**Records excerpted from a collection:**
*** Begin section ***

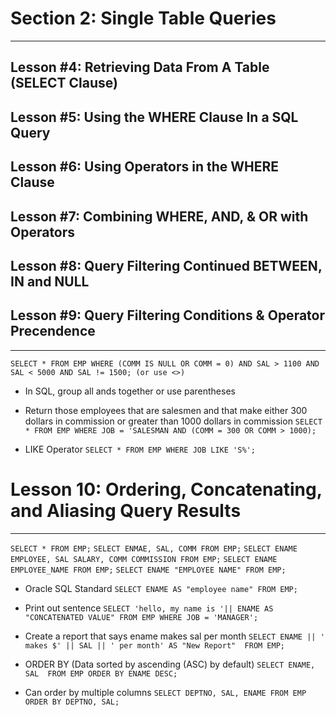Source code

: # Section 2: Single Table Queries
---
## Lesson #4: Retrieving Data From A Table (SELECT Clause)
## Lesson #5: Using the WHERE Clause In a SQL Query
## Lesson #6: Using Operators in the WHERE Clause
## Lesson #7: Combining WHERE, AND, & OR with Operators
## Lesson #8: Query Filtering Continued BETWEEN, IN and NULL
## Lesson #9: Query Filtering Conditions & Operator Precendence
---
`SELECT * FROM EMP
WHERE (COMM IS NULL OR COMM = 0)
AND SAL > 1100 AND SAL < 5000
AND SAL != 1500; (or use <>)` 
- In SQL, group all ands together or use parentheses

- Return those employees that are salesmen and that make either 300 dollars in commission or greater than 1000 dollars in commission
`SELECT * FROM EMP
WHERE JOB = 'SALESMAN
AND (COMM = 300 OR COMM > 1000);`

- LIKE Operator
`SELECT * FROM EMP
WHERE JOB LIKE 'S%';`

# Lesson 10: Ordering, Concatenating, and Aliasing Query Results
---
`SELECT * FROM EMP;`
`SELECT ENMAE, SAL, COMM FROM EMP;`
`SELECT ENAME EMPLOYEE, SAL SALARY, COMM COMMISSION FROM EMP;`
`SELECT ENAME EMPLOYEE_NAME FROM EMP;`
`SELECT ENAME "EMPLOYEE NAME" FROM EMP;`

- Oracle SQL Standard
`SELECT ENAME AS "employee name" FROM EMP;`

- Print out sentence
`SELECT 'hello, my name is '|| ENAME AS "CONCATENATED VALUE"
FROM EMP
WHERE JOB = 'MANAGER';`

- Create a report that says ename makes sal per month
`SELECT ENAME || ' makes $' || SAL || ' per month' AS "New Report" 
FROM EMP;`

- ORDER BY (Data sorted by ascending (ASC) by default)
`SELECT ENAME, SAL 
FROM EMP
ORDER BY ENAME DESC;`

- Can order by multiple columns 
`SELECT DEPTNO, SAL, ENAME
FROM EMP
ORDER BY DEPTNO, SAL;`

*** End section ***

**About this exercise:**
Retype every record above exactly as written, but leave out the pictures.

**Exercise response:**
Source code

: # Section 2: Single Table Queries
---
## Lesson #4: Retrieving Data From A Table (SELECT Clause)
## Lesson #5: Using the WHERE Clause In a SQL Query
## Lesson #6: Using Operators in the WHERE Clause
## Lesson #7: Combining WHERE, AND, & OR with Operators
## Lesson #8: Query Filtering Continued BETWEEN, IN and NULL
## Lesson #9: Query Filtering Conditions & Operator Precendence
---
`SELECT * FROM EMP
WHERE (COMM IS NULL OR COMM = 0)
AND SAL > 1100 AND SAL < 5000
AND SAL != 1500; (or use <>)` 
- In SQL, group all ands together or use parentheses

- Return those employees that are salesmen and that make either 300 dollars in commission or greater than 1000 dollars in commission
`SELECT * FROM EMP
WHERE JOB = 'SALESMAN
AND (COMM = 300 OR COMM > 1000);`

- LIKE Operator
`SELECT * FROM EMP
WHERE JOB LIKE 'S%';`

# Lesson 10: Ordering, Concatenating, and Aliasing Query Results
---
`SELECT * FROM EMP;`
`SELECT ENMAE, SAL, COMM FROM EMP;`
`SELECT ENAME EMPLOYEE, SAL SALARY, COMM COMMISSION FROM EMP;`
`SELECT ENAME EMPLOYEE_NAME FROM EMP;`
`SELECT ENAME "EMPLOYEE NAME" FROM EMP;`

- Oracle SQL Standard
`SELECT ENAME AS "employee name" FROM EMP;`

- Print out sentence
`SELECT 'hello, my name is '|| ENAME AS "CONCATENATED VALUE"
FROM EMP
WHERE JOB = 'MANAGER';`

- Create a report that says ename makes sal per month
`SELECT ENAME || ' makes $' || SAL || ' per month' AS "New Report" 
FROM EMP;`

- ORDER BY (Data sorted by ascending (ASC) by default)
`SELECT ENAME, SAL 
FROM EMP
ORDER BY ENAME DESC;`

- Can order by multiple columns 
`SELECT DEPTNO, SAL, ENAME
FROM EMP
ORDER BY DEPTNO, SAL;`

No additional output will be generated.